Aggressive Lobbying for Deregulation After the GFC

In 2018, Silicon Valley Bank and a number of other big regional banks aggressively lobbied Congress to weaken the Dodd-Frank Act. 

Their efforts paid off in a bipartisan law that raised the “too big to fail” threshold — and the increased regulatory scrutiny that comes with it — from $50 billion in assets to $250 billion in assets. SVB had about $198 billion in assets when it failed, comfortably below the cutoff.

It’s not certain that SVB would have survived had it still been classified as “too big to fail,” but the bank probably would have managed its assets and liabilities more carefully. 

Stubborn “Fight the Fed” Mentality

Silicon Valley Bank was ultimately undone by its decision to keep low-yield, long-dated securities on its balance sheet amid rapidly rising interest rates.

That decision seems inexplicable in hindsight. It was inexplicable in real time too. You didn’t have to be a finance expert to know by early 2022 that the Fed was going to raise interest rates aggressively in a belated bid to stamp out inflation. You just had to pay attention to the news.

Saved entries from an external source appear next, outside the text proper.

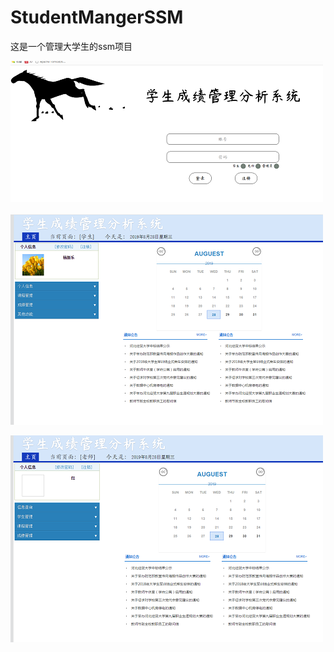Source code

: # StudentMangerSSM
这是一个管理大学生的ssm项目


![image](https://github.com/yangxinle1999/StudentMangerSSM/blob/master/uml/image/tupian1.png)


![image](https://github.com/yangxinle1999/StudentMangerSSM/blob/master/uml/image/tupian2.png)


![image](https://github.com/yangxinle1999/StudentMangerSSM/blob/master/uml/image/tupian3.png)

So the people at SVB responsible for this call either weren’t paying attention to the news, didn’t believe it, or didn’t care. We might never know. But it’s clear that SVB could have avoided its fatal bond sale had it taken better care of its balance sheet in 2022, when there was still time to swap out longer-dated securities for shorter-term, higher-yield alternatives.

Codependent Relationship With Venture Capitalists

Silicon Valley Bank’s overly chummy, even codependent relationship with tech investors compounded its poor diversification strategy.

One well documented example was the fact that many investors required their portfolio companies to keep their money with SVB. This requirement was baked into funding terms, meaning companies that ignored it risked default. It’s not clear that SVB actively encouraged this practice, but it certainly didn’t discourage it, and it worked out well during the boom. SVB’s deposits nearly doubled in 2021 alone.

Less well known was SVB’s frequent participation in startup funding deals. Some of these bets paid off handsomely. SVB made millions on FitBit’s and Coinbase’s respective IPOs, for example. They also increased SVB’s entanglement with and dependence on the notoriously volatile tech economy.

Maybe it’s unfair to ask a bank to voluntarily pass on opportunities to grow their deposits or profit from their customers’ success. But had Silicon Valley Bank followed a more conventional business model, it would have been less exposed when the party stopped.

Silicon Valley Bank Failure FAQs

Like so many tech startups, Silicon Valley Bank failed fast, leaving many questions unanswered. Fortunately, we do already know the answers to some pressing questions about what happened (and what happens next).

Does Silicon Valley Bank Still Exist?

No, Silicon Valley Bank is no more. When the FDIC put it into receivership, it created a new entity called the Deposit Insurance National Bank of Santa Clara. 

This successor bank holds the “old” Silicon Valley Bank’s assets and liabilities. The FDIC will try to find a buyer for all this stuff as soon as possible. In the meantime, it’s more or less business as usual for SVB customers who didn’t pull all their money and close their accounts during the run.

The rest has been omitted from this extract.